Metadata-Version: 2.1
Name: sc2ts
Version: 0.0.3
Summary: Infer a succinct tree sequence from SARS-CoV-2 sequence alignments
Author: Jerome Kelleher
Author-email: jerome.kelleher@bdi.ox.ac.uk
License: MIT
Requires-Python: >=3.7
Description-Content-Type: text/markdown
Provides-Extra: analysis
Provides-Extra: setup_requires
License-File: LICENSE

# sc2ts
Infer a succinct tree sequence from SARS-COV-2 variation data

**This is an early alpha version not intended for production use!!**

If you are interested in helping to develop sc2ts or would like to
work with the inferred ARGS, please get in touch.

## Installation

To run the downstream analysis utilties, install from pip using

```
python3 -m pip install sc2ts[analysis]
```

This installs matplotlib and some other heavyweight dependencies.

For just running the inference tools, use

```
python3 -m pip install sc2ts
```

## Inference workflow

### Command line inference

Inference is intended to be run from the command-line primarily,
and most likely orchestrated via a shell script or Snakemake file, etc.

The CLI is split into subcommands. Get help by running the CLI without arguments:

```
python3 -m sc2ts
```

### Import metadata to local database

Metadata for all samples must be available, and provided in a tab-separated
file. We need to convert from a standard text file to a SQLite database
so that we can quickly search for strains collected on  a given day, without
loading the entire set each time.

```
python3 -m sc2ts import-metadata data/metadata.tsv data/metadata.db
```

**TODO: Document required fields**

### Import alignments

To provide fast access to the individual alignments, we store them in a local
database file.
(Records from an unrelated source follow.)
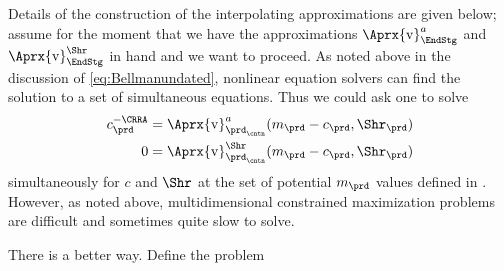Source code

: \documentclass[titlepage, headings=optiontotocandhead]{econtex}
\begin{document}
Details of the construction of the interpolating approximations are given below; assume for the moment that we have the approximations $\Aprx{\mathrm{v}}_{\EndStg}^{a}$ and $\Aprx{\mathrm{v}}_{\EndStg}^{\Shr}$ in hand and we want to proceed.  As noted above in the discussion of \eqref{eq:Bellmanundated}, nonlinear equation solvers can find the solution to a set of simultaneous equations.  Thus we could ask one to solve
\begin{equation}\begin{gathered}\begin{aligned}
      c_{\prd}^{-\CRRA}  & = \Aprx{\mathrm{v}}^{a}_{{\prd_\cntn}}(m_{\prd}-c_{\prd},\Shr_{\prd}) %
      \\      0  & = \Aprx{\mathrm{v}}^{\Shr}_{{\prd_\cntn}}(m_{\prd}-c_{\prd},\Shr_{\prd}) \label{eq:FOCwrtw}
    \end{aligned}\end{gathered}\end{equation}
simultaneously for $c$ and $\Shr$ at the set of potential $m_{\prd}$ values defined in {\mVec}. However, as noted above, multidimensional constrained
maximization problems are difficult and sometimes quite slow to
solve.

There is a better way.  Define the problem
\end{document}
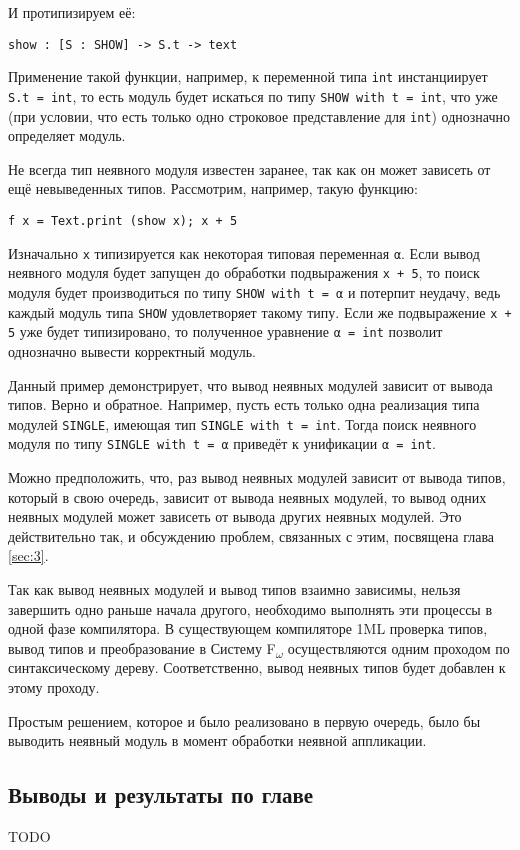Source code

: \documentclass[../diploma.tex]{subfiles}
\begin{document}
И протипизируем её:

\begin{verbatim}
show : [S : SHOW] -> S.t -> text
\end{verbatim}

Применение такой функции, например, к переменной типа \texttt{int} инстанциирует \\\texttt{S.t = int}, то есть модуль будет искаться по типу \texttt{SHOW with t = int}, что уже (при условии, что есть только одно строковое представление для \texttt{int}) однозначно определяет модуль.

Не всегда тип неявного модуля известен заранее, так как он может зависеть от ещё невыведенных типов. Рассмотрим, например, такую функцию:

\begin{verbatim}
f x = Text.print (show x); x + 5
\end{verbatim}

Изначально \texttt{x} типизируется как некоторая типовая переменная \texttt{α}. Если вывод неявного модуля будет запущен до обработки подвыражения \texttt{x + 5}, то поиск модуля будет производиться по типу \texttt{SHOW with t = α} и потерпит неудачу, ведь каждый модуль типа \texttt{SHOW} удовлетворяет такому типу. Если же подвыражение \texttt{x + 5} уже будет типизировано, то полученное уравнение \texttt{α = int} позволит однозначно вывести корректный модуль.

Данный пример демонстрирует, что вывод неявных модулей зависит от вывода типов. Верно и обратное. Например, пусть есть только одна реализация типа модулей \texttt{SINGLE}, имеющая тип \texttt{SINGLE with t = int}. Тогда поиск неявного модуля по типу \texttt{SINGLE with t = α} приведёт к унификации \texttt{α = int}.

Можно предположить, что, раз вывод неявных модулей зависит от вывода типов, который в свою очередь, зависит от вывода неявных модулей, то вывод одних неявных модулей может зависеть от вывода других неявных модулей. Это действительно так, и обсуждению проблем, связанных с этим, посвящена глава \ref{sec:3}.

Так как вывод неявных модулей и вывод типов взаимно зависимы, нельзя завершить одно раньше начала другого, необходимо выполнять эти процессы в одной фазе компилятора. В существующем компиляторе 1ML проверка типов, вывод типов и преобразование в Систему F\textsubscript{$\omega$} осуществляются одним проходом по синтаксическому дереву. Соответственно, вывод неявных типов будет добавлен к этому проходу.

Простым решением, которое и было реализовано в первую очередь, было бы выводить неявный модуль в момент обработки неявной аппликации. 

\subsection{Выводы и результаты по главе}

TODO
\end{document}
These must be imported before inference can be performed.

The basic approach is to use the ``import-alignments`` command, with a
path to a ``alignments.db`` file which we are creating, and one or more
FASTA files that we are importing into it.

```bash
python3 -m sc2ts import-alignments data/alignments.db data/alignments/.fasta
```

By default the database file is updated each time, so this can be done
in stages.

**TODO discuss the storage and time requirements for this step!**


### Run the inference

The basic approach is to run the ``daily-extend`` command which runs the
basic extension operation day-by-day using the information
in the metadata DB.

```
python3 -m sc2ts daily-extend data/alignments.db data/metadata.db results/output-prefix
```

### Example run script

Here is a script used to run the inference for the Long ARG
in the preprint:

```
#!/bin/bash
set -e
precision=12
mismatches=3
max_submission_delay=30
max_daily_samples=1000
num_threads=40
datadir=data
run_id=upgma-mds-$max_daily_samples-md-$max_submission_delay-mm-$mismatches
resultsdir=results/$run_id
results_prefix=$resultsdir/$run_id-
logfile=logs/$run_id.log
# Setup the options
options="--num-threads $num_threads -vv -l $logfile "
options+="--max-submission-delay $max_submission_delay "
options+="--max-daily-samples $max_daily_samples "
options+="--precision $precision --num-mismatches $mismatches"
# Create the results dir and data paths
mkdir -p $resultsdir
alignments=$datadir/alignments2.db
metadata=$datadir/metadata.filtered.db
# NOTE: we can start from a given data also with the -b option
# basets="$results_prefix"2022-01-24.ts
# options+=" -b $basets"
python3 -m sc2ts daily-extend $alignments $metadata $results_prefix $options
```

## Licensing

The code is marked as licensed under the MIT license,
but because the current implementation is used the matching
engine from tsinfer (which is GPL licensed) this code is
therefore also GPL.

However, we plan to switch out the matching engine for an
implementation provided by tskit, which is MIT licensed.
This will be done before the first official release.